About this task: Please show each line of the listing where "Studies" is present.

============

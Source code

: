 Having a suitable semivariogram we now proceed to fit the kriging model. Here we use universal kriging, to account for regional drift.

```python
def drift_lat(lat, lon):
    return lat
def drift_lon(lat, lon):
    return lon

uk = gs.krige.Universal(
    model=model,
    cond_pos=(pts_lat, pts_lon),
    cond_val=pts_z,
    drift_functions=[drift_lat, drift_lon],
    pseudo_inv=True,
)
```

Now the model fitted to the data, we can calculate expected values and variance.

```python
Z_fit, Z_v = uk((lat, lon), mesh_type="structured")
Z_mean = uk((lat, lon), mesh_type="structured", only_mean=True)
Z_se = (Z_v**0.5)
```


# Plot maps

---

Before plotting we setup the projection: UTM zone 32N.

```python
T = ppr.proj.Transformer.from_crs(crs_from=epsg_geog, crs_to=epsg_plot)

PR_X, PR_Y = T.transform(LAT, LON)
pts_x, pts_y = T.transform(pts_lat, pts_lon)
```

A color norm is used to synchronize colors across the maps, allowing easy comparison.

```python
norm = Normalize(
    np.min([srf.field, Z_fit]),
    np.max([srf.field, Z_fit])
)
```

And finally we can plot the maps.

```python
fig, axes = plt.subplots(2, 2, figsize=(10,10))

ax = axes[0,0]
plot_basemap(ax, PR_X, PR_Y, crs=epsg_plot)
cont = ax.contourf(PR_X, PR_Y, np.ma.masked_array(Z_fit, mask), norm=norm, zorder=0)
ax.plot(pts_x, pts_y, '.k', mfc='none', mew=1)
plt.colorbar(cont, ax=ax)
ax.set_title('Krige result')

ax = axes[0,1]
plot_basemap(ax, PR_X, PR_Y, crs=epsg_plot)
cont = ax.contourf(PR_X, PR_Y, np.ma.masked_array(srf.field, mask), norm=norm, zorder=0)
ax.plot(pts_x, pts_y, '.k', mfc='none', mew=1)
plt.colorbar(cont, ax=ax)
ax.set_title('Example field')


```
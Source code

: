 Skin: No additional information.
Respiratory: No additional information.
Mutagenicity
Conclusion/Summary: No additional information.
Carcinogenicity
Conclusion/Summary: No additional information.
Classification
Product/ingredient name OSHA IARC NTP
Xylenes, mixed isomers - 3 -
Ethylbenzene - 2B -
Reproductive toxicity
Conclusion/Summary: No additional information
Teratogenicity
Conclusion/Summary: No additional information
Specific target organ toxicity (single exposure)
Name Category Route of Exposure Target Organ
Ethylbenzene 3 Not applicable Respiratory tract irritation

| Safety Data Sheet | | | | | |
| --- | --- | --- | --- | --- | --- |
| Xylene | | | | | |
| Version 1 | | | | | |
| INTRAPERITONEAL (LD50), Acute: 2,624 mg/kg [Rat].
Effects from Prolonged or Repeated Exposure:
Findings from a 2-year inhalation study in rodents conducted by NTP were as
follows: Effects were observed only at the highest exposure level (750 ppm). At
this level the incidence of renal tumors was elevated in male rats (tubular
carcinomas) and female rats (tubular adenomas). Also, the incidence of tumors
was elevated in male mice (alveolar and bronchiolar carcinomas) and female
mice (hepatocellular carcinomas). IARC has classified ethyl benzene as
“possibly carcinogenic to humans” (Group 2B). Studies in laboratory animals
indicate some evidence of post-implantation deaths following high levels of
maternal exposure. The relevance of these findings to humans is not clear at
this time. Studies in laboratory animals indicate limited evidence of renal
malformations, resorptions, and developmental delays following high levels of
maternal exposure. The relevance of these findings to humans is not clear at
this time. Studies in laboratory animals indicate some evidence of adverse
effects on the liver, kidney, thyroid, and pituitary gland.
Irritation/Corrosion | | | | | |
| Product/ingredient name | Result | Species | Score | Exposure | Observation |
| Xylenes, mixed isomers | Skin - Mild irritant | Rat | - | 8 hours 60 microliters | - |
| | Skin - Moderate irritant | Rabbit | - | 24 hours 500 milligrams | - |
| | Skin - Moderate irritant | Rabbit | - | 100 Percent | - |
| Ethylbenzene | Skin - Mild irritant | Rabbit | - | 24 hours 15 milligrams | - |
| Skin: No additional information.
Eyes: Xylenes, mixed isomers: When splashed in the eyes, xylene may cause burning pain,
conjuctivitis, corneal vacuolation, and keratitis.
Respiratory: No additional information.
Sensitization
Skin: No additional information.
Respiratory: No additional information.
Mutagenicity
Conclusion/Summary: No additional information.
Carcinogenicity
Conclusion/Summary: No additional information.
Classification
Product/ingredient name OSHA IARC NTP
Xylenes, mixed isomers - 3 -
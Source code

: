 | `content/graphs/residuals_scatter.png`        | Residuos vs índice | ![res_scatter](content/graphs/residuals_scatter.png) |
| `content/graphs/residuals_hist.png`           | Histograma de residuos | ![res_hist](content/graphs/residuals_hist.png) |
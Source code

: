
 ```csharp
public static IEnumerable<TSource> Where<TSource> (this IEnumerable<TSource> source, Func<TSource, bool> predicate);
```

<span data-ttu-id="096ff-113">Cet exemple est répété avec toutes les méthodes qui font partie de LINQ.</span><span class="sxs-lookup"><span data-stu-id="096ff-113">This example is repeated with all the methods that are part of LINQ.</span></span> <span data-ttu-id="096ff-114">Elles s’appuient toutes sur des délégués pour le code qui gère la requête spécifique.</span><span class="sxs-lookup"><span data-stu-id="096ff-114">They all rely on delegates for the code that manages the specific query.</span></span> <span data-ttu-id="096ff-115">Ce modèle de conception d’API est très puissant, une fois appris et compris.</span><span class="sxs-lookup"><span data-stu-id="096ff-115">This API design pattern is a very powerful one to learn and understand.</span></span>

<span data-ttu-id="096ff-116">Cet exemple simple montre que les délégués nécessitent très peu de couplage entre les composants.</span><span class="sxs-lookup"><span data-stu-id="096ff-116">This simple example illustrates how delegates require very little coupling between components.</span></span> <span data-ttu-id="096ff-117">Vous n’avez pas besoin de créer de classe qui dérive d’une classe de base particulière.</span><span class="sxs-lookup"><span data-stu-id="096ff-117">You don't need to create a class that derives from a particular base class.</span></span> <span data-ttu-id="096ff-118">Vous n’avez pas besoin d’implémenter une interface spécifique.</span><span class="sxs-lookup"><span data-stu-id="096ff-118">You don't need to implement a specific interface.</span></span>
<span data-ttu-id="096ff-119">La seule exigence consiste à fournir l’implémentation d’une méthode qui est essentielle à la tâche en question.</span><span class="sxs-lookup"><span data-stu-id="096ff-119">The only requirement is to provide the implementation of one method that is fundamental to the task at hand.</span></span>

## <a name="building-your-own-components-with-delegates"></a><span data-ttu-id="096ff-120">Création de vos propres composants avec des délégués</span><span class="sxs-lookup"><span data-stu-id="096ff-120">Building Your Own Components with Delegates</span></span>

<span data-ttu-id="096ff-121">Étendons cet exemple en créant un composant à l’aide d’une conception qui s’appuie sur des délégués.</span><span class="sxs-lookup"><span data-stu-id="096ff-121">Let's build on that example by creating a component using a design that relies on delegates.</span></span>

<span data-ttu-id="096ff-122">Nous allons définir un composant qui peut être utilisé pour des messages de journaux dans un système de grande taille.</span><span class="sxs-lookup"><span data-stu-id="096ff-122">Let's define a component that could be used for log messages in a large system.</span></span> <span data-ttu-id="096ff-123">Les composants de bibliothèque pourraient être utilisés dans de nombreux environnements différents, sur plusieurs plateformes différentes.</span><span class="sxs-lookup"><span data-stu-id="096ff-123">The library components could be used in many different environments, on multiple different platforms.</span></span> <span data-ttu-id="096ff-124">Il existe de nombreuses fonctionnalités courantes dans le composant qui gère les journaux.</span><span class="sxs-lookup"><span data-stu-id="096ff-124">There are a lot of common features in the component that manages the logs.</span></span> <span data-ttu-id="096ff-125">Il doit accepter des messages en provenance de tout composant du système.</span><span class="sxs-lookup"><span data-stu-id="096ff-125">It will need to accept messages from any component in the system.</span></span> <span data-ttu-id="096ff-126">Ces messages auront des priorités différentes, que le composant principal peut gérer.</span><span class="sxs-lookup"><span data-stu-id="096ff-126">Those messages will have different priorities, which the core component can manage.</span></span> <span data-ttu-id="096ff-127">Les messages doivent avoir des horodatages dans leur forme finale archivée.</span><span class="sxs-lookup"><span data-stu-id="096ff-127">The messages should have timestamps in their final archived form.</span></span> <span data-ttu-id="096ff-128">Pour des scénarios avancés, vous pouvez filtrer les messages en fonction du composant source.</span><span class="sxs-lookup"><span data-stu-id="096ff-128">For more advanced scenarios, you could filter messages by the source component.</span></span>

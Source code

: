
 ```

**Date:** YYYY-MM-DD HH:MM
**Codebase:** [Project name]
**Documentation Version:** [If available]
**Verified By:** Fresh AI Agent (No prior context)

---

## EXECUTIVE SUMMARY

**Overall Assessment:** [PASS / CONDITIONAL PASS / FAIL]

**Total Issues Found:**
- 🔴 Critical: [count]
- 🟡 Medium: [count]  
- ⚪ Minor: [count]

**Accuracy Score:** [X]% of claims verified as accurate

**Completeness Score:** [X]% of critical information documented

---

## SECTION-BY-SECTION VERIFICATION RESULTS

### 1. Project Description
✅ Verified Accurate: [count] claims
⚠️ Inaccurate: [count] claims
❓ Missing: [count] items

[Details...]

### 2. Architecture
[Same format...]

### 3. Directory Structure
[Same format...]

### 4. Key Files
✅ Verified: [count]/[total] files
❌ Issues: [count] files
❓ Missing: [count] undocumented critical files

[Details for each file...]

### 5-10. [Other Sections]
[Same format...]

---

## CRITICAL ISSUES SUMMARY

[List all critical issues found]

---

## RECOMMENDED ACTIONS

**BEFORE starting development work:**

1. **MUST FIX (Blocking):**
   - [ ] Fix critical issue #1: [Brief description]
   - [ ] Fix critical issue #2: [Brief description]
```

============

Answer box:
“possibly carcinogenic to humans” (Group 2B). Studies in laboratory animals
this time. Studies in laboratory animals indicate limited evidence of renal
this time. Studies in laboratory animals indicate some evidence of adverse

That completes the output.